Judgment aggregation is an abstract framework for studying collective decision making by aggregating individual opinions on logically related issues. Important types of judgment aggregation methods are those of scoring and distance-based methods, many of which can be seen as generalisations of voting rules. An important question to investigate for judgment aggregation methods is how hard it is to find a collective decision by applying these methods. In this article we study the complexity of this“winner determination”problem for some scoring and distance-based judgment aggregation procedures. Such procedures aggregate judgments by assigning values to judgment sets. Our work fills in some of the last gaps in the complexity landscape for winner determination in judgment aggregation. Our results reaffirm that aggregating judgments is computationally hard and strongly point towards the necessity of analyzing approximation methods or parameterized algorithms in judgment aggregation. CCS Concepts •Theory of computation → Problems, reductions and completeness; •Computing methodologies → Artificial intelligence;

AAAI Conference 2016 Conference Paper

Agenda Separability in Judgment Aggregation

  • Jérôme Lang
  • Marija Slavkovik
  • Srdjan Vesic

One of the better studied properties for operators in judgment aggregation is independence, which essentially dictates that the collective judgment on one issue should not depend on the individual judgments given on some other issue(s) in the same agenda. Independence, although considered a desirable property, is too strong, because together with mild additional conditions it implies dictatorship. We propose here a weakening of independence, named agenda separability: a judgment aggregation rule satisfies it if, whenever the agenda is composed of several independent sub-agendas, the resulting collective judgment sets can be computed separately for each sub-agenda and then put together. We show that this property is discriminant, in the sense that among judgment aggregation rules so far studied in the literature, some satisfy it and some do not. We briefly discuss the implications of agenda separability on the computation of judgment aggregation rules.

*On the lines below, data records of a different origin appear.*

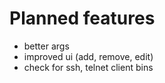 # Planned features

- better args
- improved ui (add, remove, edit)
- check for ssh, telnet client bins
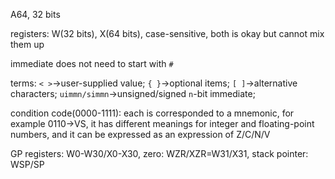A64, 32 bits

registers: W(32 bits), X(64 bits), case-sensitive, both is okay but cannot mix them up

immediate does not need to start with `#`

terms: `< >`->user-supplied value; `{ }`->optional items; `[ ]`->alternative characters; `uimmn/simmn`->unsigned/signed `n`-bit immediate;

condition code(0000-1111): each is corresponded to a mnemonic, for example 0110->VS, it has different meanings for integer and floating-point numbers, and it can be expressed as an expression of Z/C/N/V

GP registers: W0-W30/X0-X30, zero: WZR/XZR=W31/X31, stack pointer: WSP/SP 
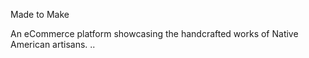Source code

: Made to Make


An eCommerce platform showcasing the handcrafted works of Native American artisans. ..

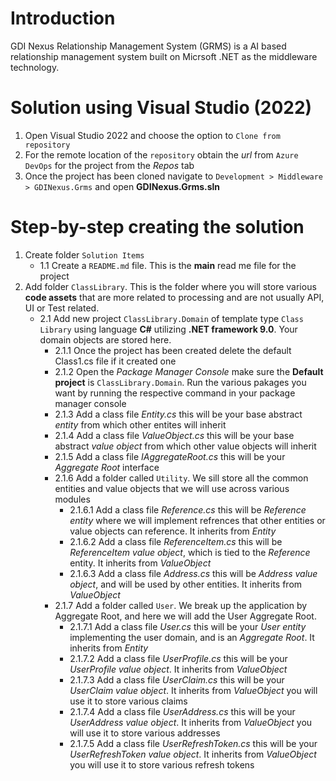# Introduction 
GDI Nexus Relationship Management System (GRMS) is a AI based relationship management system built on Micrsoft .NET as the middleware technology.

# Solution using Visual Studio (2022) 
1. Open Visual Studio 2022 and choose the option to `Clone from repository`
2. For the remote location of the `repository` obtain the _url_ from `Azure DevOps` for the project from the _Repos_ tab
3. Once the project has been cloned navigate to `Development > Middleware > GDINexus.Grms` and open **GDINexus.Grms.sln**

# Step-by-step creating the solution
1. Create folder `Solution Items` 
	+ 1.1 Create a `README.md` file. This is the **main** read me file for the project  
2. Add folder `ClassLibrary`. This is the folder where you will store various **code assets** that are more related to processing and are not usually API, UI or Test related. 
	+ 2.1 Add new project `ClassLibrary.Domain` of template type `Class Library` using language **C#** utilizing **.NET framework 9.0**. Your domain objects are stored here. 
		+ 2.1.1 Once the project has been created delete the default Class1.cs file if it created one
		+ 2.1.2 Open the _Package Manager Console_ make sure the **Default project** is `ClassLibrary.Domain`. Run the various pakages you want by running the respective command in your package manager console
		+ 2.1.3 Add a class file *Entity.cs* this will be your base abstract _entity_ from which other entites will inherit 
		+ 2.1.4 Add a class file *ValueObject.cs* this will be your base abstract _value object_ from which other value objects will inherit 
		+ 2.1.5 Add a class file *IAggregateRoot.cs* this will be your _Aggregate Root_ interface
		+ 2.1.6 Add a folder called `Utility`. We sill store all the common entities and value objects that we will use across various modules
			+ 2.1.6.1 Add a class file *Reference.cs* this will be _Reference entity_ where we will implement refrences that other entities or value objects can reference. It inherits from *Entity*
			+ 2.1.6.2 Add a class file *ReferenceItem.cs* this will be _ReferenceItem value object_, which is tied to the _Reference_ entity.  It inherits from *ValueObject* 
			+ 2.1.6.3 Add a class file *Address.cs* this will be _Address value object_, and will be used by other entities. It inherits from *ValueObject*
		+ 2.1.7 Add a folder called `User`. We break up the application by Aggregate Root, and here we will add the User Aggregate Root. 
			+ 2.1.7.1 Add a class file *User.cs* this will be your _User entity_ implementing the user domain, and is an *Aggregate Root*. It inherits from *Entity*
			+ 2.1.7.2 Add a class file *UserProfile.cs* this will be your _UserProfile value object_. It inherits from *ValueObject*
			+ 2.1.7.3 Add a class file *UserClaim.cs* this will be your _UserClaim value object_. It inherits from *ValueObject* you will use it to store various claims
			+ 2.1.7.4 Add a class file *UserAddress.cs* this will be your _UserAddress value object_. It inherits from *ValueObject* you will use it to store various addresses
			+ 2.1.7.5 Add a class file *UserRefreshToken.cs* this will be your _UserRefreshToken  value object_. It inherits from *ValueObject* you will use it to store various refresh tokens
	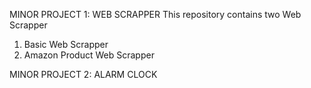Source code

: MINOR PROJECT 1: WEB SCRAPPER
This repository contains two Web Scrapper 
1. Basic Web Scrapper
2. Amazon Product Web Scrapper

MINOR PROJECT 2: ALARM CLOCK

AAMAS Conference 2012 Conference Paper

Distance-based Rules for Weighted Judgment Aggregation

  • Marija Slavkovik
  • Wojciech Jamroga

Cooperating agents need to reach group decisions on several logically related issues. These decision-making problems are studied in social choice theory by the discipline of judgment aggregation. Judgment aggregation produces group decisions by aggregating individual answers to binary questions, however existing aggregation rules are defined for a very restricted setting, insufficient for aggregating opinions in a computer science contexts. We propose a family of distance-based judgment aggregation rules and study their properties.

AAMAS Conference 2012 Conference Paper

Selecting judgment aggregation rules for NAO robots: an experimental approach

  • Vijayalakshmi Ganesan
  • Marija Slavkovik
  • Sergio Sousa
  • Leendert van der Torre

Social choice rules can be used to reach group decisions in multiagent systems. We consider judgment aggregation, the problem of aggregating answers to binary logically related questions. In general ”fairness” is usually considered to be the main concern when selecting a social choice rule, however we believe that in judgment aggregation often a more relevant property is how efficient the rule is in truth tracking, that is, how often does it return the correct answer to the binary questions. Whereas “fairness” can be studied axiomatically, truth tracking efficiency needs to be studied experimentally. We accomplish the experimental analysis by constructing a multi-robot system.